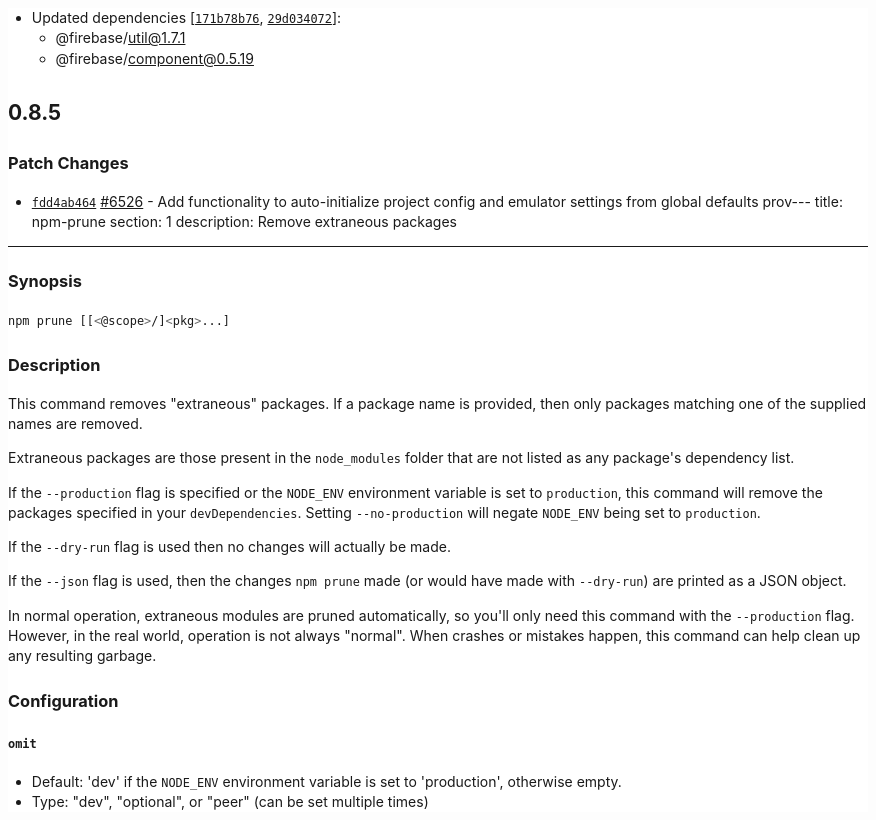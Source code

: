 - Updated dependencies [[`171b78b76`](https://github.com/firebase/firebase-js-sdk/commit/171b78b762826a640d267dd4dd172ad9459c4561), [`29d034072`](https://github.com/firebase/firebase-js-sdk/commit/29d034072c20af394ce384e42aa10a37d5dfcb18)]:
  - @firebase/util@1.7.1
  - @firebase/component@0.5.19

## 0.8.5

### Patch Changes

- [`fdd4ab464`](https://github.com/firebase/firebase-js-sdk/commit/fdd4ab464b59a107bdcc195df3f01e32efd89ed4) [#6526](https://github.com/firebase/firebase-js-sdk/pull/6526) - Add functionality to auto-initialize project config and emulator settings from global defaults prov---
title: npm-prune
section: 1
description: Remove extraneous packages
---

### Synopsis

```bash
npm prune [[<@scope>/]<pkg>...]
```

### Description

This command removes "extraneous" packages.  If a package name is provided,
then only packages matching one of the supplied names are removed.

Extraneous packages are those present in the `node_modules` folder that are
not listed as any package's dependency list.

If the `--production` flag is specified or the `NODE_ENV` environment
variable is set to `production`, this command will remove the packages
specified in your `devDependencies`. Setting `--no-production` will negate
`NODE_ENV` being set to `production`.

If the `--dry-run` flag is used then no changes will actually be made.

If the `--json` flag is used, then the changes `npm prune` made (or would
have made with `--dry-run`) are printed as a JSON object.

In normal operation, extraneous modules are pruned automatically, so you'll
only need this command with the `--production` flag.  However, in the real
world, operation is not always "normal".  When crashes or mistakes happen,
this command can help clean up any resulting garbage.

### Configuration

#### `omit`

* Default: 'dev' if the `NODE_ENV` environment variable is set to
  'production', otherwise empty.
* Type: "dev", "optional", or "peer" (can be set multiple times)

○ ○ ○ ○ ○ ○ ○

ACTIVITY => Your output should be the lines from the one with "### Description" through the last line of the entries above, copied exactly and nothing more.

SOLUTION TO THE PROBLEM =>
### Description

This command removes "extraneous" packages.  If a package name is provided,
then only packages matching one of the supplied names are removed.

Extraneous packages are those present in the `node_modules` folder that are
not listed as any package's dependency list.

If the `--production` flag is specified or the `NODE_ENV` environment
variable is set to `production`, this command will remove the packages
specified in your `devDependencies`. Setting `--no-production` will negate
`NODE_ENV` being set to `production`.

If the `--dry-run` flag is used then no changes will actually be made.

If the `--json` flag is used, then the changes `npm prune` made (or would
have made with `--dry-run`) are printed as a JSON object.

In normal operation, extraneous modules are pruned automatically, so you'll
only need this command with the `--production` flag.  However, in the real
world, operation is not always "normal".  When crashes or mistakes happen,
this command can help clean up any resulting garbage.

### Configuration

#### `omit`

* Default: 'dev' if the `NODE_ENV` environment variable is set to
  'production', otherwise empty.
* Type: "dev", "optional", or "peer" (can be set multiple times)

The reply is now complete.